Department of Cardiology, Fukuoka University School of Medicine, Fukuoka, Japan.
Department of Molecular Cardiovascular Therapeutics, Fukuoka University School of Medicine, Fukuoka, Japan.
Eur J Heart Fail. 2016 Apr;18(4):386-93. doi: 10.1002/ejhf.474. Epub 2016 Jan 7.
Angiotensin receptor-neprilysin inhibitors (ARNis) acts an ARB and neprilysin inhibitor. Diabetes mellitus significantly increases the risk of cardiovascular disease and heart failure (HF). Therefore, we evaluated the effects and mechanisms of ARNi in HF with reduced ejection fraction (HFrEF) in streptozotocin-induced diabetic mice.
Male C57BL/6J mice were injected with streptozotocin to produce diabetic mice. After myocardial reperfusion injury, diabetic mice were randomized to treatment for 4 weeks with LCZ696 (60 mg/kg), valsartan (30 mg/kg), or no treatment (n = 26-28 in each group). Cardiac function was assessed by a pressure-volume Millar catheter. The ratios of heart weight to body weight in the valsartan (P = 0.02) and LCZ696 (P = 0.005) groups were significantly less than that in the control group. Treatment with LCZ696 improved LVEF (43 ± 3.4%) with a significantly reduction of atrial natriuretic peptide mRNA in the left ventricle compared with that in the control group (29 ± 3.2%) (P = 0.006). The fibrotic area in the LCZ696 group was significantly suppressed compared with those in the control (P = 0.003) and valsartan (P = 0.04) groups. Moreover, the mRNA level of transforming growth factor-β (TGF-β) in the left ventricle was suppressed in the LCZ696 group compared with that in the control (P = 0.002) group.

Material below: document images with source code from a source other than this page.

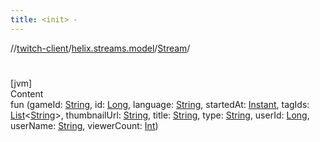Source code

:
 ```yaml
---
title: <init> -
---
```

//[twitch-client](../../index.md)/[helix.streams.model](../index.md)/[Stream](index.md)/[<init>](-init-.md)



# <init>  
[jvm]  
Content  
fun [<init>](-init-.md)(gameId: [String](https://kotlinlang.org/api/latest/jvm/stdlib/kotlin/-string/index.html), id: [Long](https://kotlinlang.org/api/latest/jvm/stdlib/kotlin/-long/index.html), language: [String](https://kotlinlang.org/api/latest/jvm/stdlib/kotlin/-string/index.html), startedAt: [Instant](https://docs.oracle.com/javase/8/docs/api/java/time/Instant.html), tagIds: [List](https://kotlinlang.org/api/latest/jvm/stdlib/kotlin.collections/-list/index.html)<[String](https://kotlinlang.org/api/latest/jvm/stdlib/kotlin/-string/index.html)>, thumbnailUrl: [String](https://kotlinlang.org/api/latest/jvm/stdlib/kotlin/-string/index.html), title: [String](https://kotlinlang.org/api/latest/jvm/stdlib/kotlin/-string/index.html), type: [String](https://kotlinlang.org/api/latest/jvm/stdlib/kotlin/-string/index.html), userId: [Long](https://kotlinlang.org/api/latest/jvm/stdlib/kotlin/-long/index.html), userName: [String](https://kotlinlang.org/api/latest/jvm/stdlib/kotlin/-string/index.html), viewerCount: [Int](https://kotlinlang.org/api/latest/jvm/stdlib/kotlin/-int/index.html))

The ARNi LCZ696 improved cardiac function with the reduction of fibrosis in an HF-rEF model in diabetic mice, by suppressing TGF-β. This effect may be due to the specific inhibition of neprilysin, beyond the ARB effect of LCZ696.

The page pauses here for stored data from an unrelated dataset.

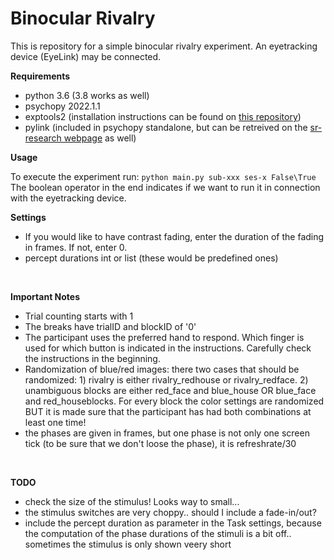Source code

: # Binocular Rivalry
This is repository for a simple binocular rivalry experiment. An eyetracking device (EyeLink) may be connected. 

**Requirements**

- python 3.6 (3.8 works as well)
- psychopy 2022.1.1
- exptools2 (installation instructions can be found on [this repository](https://github.com/VU-Cog-Sci/exptools2))
- pylink (included in psychopy standalone, but can be retreived on the [sr-research webpage](https://www.sr-support.com/thread-48.html) as well)

**Usage**


To execute the experiment run: ```python main.py sub-xxx ses-x False\True``` <br>
The boolean operator in the end indicates if we want to run it in connection with the eyetracking device.

**Settings**
- If you would like to have contrast fading, enter the duration of the fading in frames. If not, enter 0.
- percept durations int or list (these would be predefined ones)
<br>

**Important Notes** 

- Trial counting starts with 1
- The breaks have trialID and blockID of '0'
- The participant uses the preferred hand to respond. Which finger is used for which button is indicated in the instructions. Carefully check the instructions in the beginning.
- Randomization of blue/red images: there two cases that should be randomized:  1) rivalry is either rivalry_redhouse or rivalry_redface. 2) unambiguous blocks are either red_face and blue_house OR blue_face and red_houseblocks. For every block the color settings are randomized BUT it is made sure that the participant has had both combinations at least one time!
- the phases are given in frames, but one phase is not only one screen tick (to be sure that we don't loose the phase), it is refreshrate/30

<br>

**TODO**

- check the size of the stimulus! Looks way to small...
- the stimulus switches are very choppy.. should I include a fade-in/out?
- include the percept duration as parameter in the Task settings, because the computation of the phase durations of the stimuli is a bit off.. sometimes the stimulus is only shown veery short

血管紧张素受体-脑啡肽酶抑制剂(ARNi)同时具有血管紧张素受体拮抗剂(ARB)和脑啡肽酶抑制剂的作用。糖尿病显著增加了心血管疾病和心力衰竭(HF)的风险。因此,我们评估了 ARNi 在链脲佐菌素诱导的糖尿病小鼠射血分数降低的心力衰竭(HFrEF)中的作用和机制。

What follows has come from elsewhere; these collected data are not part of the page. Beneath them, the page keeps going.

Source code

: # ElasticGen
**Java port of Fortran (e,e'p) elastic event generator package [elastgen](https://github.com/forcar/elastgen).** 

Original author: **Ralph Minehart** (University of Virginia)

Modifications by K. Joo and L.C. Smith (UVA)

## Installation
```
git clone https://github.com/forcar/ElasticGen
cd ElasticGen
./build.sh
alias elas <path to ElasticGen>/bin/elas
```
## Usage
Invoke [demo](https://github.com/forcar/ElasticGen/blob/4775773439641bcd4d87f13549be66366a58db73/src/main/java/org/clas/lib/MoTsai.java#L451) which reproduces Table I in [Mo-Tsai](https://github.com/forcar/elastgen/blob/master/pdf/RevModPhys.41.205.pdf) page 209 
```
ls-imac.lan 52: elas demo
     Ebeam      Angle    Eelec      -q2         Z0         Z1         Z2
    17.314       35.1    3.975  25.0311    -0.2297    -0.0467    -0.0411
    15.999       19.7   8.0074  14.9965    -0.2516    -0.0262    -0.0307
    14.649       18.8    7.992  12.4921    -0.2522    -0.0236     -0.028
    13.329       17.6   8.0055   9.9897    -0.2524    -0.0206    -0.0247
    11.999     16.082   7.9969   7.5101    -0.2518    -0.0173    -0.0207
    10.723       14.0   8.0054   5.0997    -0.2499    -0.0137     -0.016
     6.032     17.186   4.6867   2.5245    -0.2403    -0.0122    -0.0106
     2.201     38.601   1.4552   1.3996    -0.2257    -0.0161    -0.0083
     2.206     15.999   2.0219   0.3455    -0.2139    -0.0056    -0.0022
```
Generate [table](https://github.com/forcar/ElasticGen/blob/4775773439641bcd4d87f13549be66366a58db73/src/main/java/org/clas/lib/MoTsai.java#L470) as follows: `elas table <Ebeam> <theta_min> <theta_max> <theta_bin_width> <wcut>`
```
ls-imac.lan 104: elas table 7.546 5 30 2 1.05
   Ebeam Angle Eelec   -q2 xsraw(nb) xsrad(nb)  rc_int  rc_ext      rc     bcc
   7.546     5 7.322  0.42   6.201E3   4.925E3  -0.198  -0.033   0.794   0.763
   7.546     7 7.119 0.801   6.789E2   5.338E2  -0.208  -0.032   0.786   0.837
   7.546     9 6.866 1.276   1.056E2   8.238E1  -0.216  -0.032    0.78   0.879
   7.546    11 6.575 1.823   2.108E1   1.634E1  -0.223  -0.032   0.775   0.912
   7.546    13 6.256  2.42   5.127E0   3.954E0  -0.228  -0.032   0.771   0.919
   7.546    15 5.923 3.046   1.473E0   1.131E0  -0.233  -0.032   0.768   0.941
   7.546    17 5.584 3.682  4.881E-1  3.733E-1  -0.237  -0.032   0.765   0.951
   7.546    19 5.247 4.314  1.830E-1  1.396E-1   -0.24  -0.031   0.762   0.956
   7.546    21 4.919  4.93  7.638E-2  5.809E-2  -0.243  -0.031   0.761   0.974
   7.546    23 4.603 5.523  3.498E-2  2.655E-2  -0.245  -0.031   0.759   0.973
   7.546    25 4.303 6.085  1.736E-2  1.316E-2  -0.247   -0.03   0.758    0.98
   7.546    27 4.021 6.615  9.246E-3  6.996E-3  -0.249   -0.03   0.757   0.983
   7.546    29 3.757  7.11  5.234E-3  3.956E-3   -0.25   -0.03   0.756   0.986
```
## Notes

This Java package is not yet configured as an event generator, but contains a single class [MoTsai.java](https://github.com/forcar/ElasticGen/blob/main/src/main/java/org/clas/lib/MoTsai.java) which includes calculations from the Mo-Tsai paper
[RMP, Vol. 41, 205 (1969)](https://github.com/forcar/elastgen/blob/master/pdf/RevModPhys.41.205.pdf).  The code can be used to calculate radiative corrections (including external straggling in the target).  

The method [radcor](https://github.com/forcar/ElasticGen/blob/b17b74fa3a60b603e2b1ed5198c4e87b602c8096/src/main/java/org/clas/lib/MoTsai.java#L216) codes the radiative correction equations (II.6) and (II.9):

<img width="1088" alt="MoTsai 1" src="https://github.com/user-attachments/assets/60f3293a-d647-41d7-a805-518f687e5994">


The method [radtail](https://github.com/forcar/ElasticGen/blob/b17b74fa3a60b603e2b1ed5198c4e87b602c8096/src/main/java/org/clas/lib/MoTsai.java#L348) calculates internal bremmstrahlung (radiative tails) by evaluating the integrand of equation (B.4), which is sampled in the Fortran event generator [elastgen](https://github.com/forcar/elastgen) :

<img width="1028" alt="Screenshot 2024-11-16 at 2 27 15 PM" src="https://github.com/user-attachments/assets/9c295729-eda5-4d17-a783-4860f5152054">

雄性 C57BL/6J 小鼠注射链脲佐菌素以产生糖尿病小鼠。在心肌再灌注损伤后,糖尿病小鼠被随机分为 4 周的 LCZ696(60mg/kg)、缬沙坦(30mg/kg)或无治疗组(每组 26-28 只)。通过压力-容积 Millar 导管评估心功能。缬沙坦组(P = 0.02)和 LCZ696 组(P = 0.005)的心脏重量/体重比明显低于对照组。与对照组相比,LCZ696 治疗组左心室心钠肽 mRNA 水平显著降低,左心室射血分数(LVEF)提高(43±3.4%)(P = 0.006)。LCZ696 组的纤维化面积明显低于对照组(P = 0.003)和缬沙坦组(P = 0.04)。此外,LCZ696 组左心室转化生长因子-β(TGF-β)mRNA 水平较对照组降低(P = 0.002)。
ARNi LCZ696 通过抑制 TGF-β,改善了糖尿病小鼠 HF-rEF 模型的心脏功能,减少了纤维化。这种作用可能是由于 LCZ696 对脑啡肽酶的特异性抑制作用,而不仅仅是 ARB 的作用。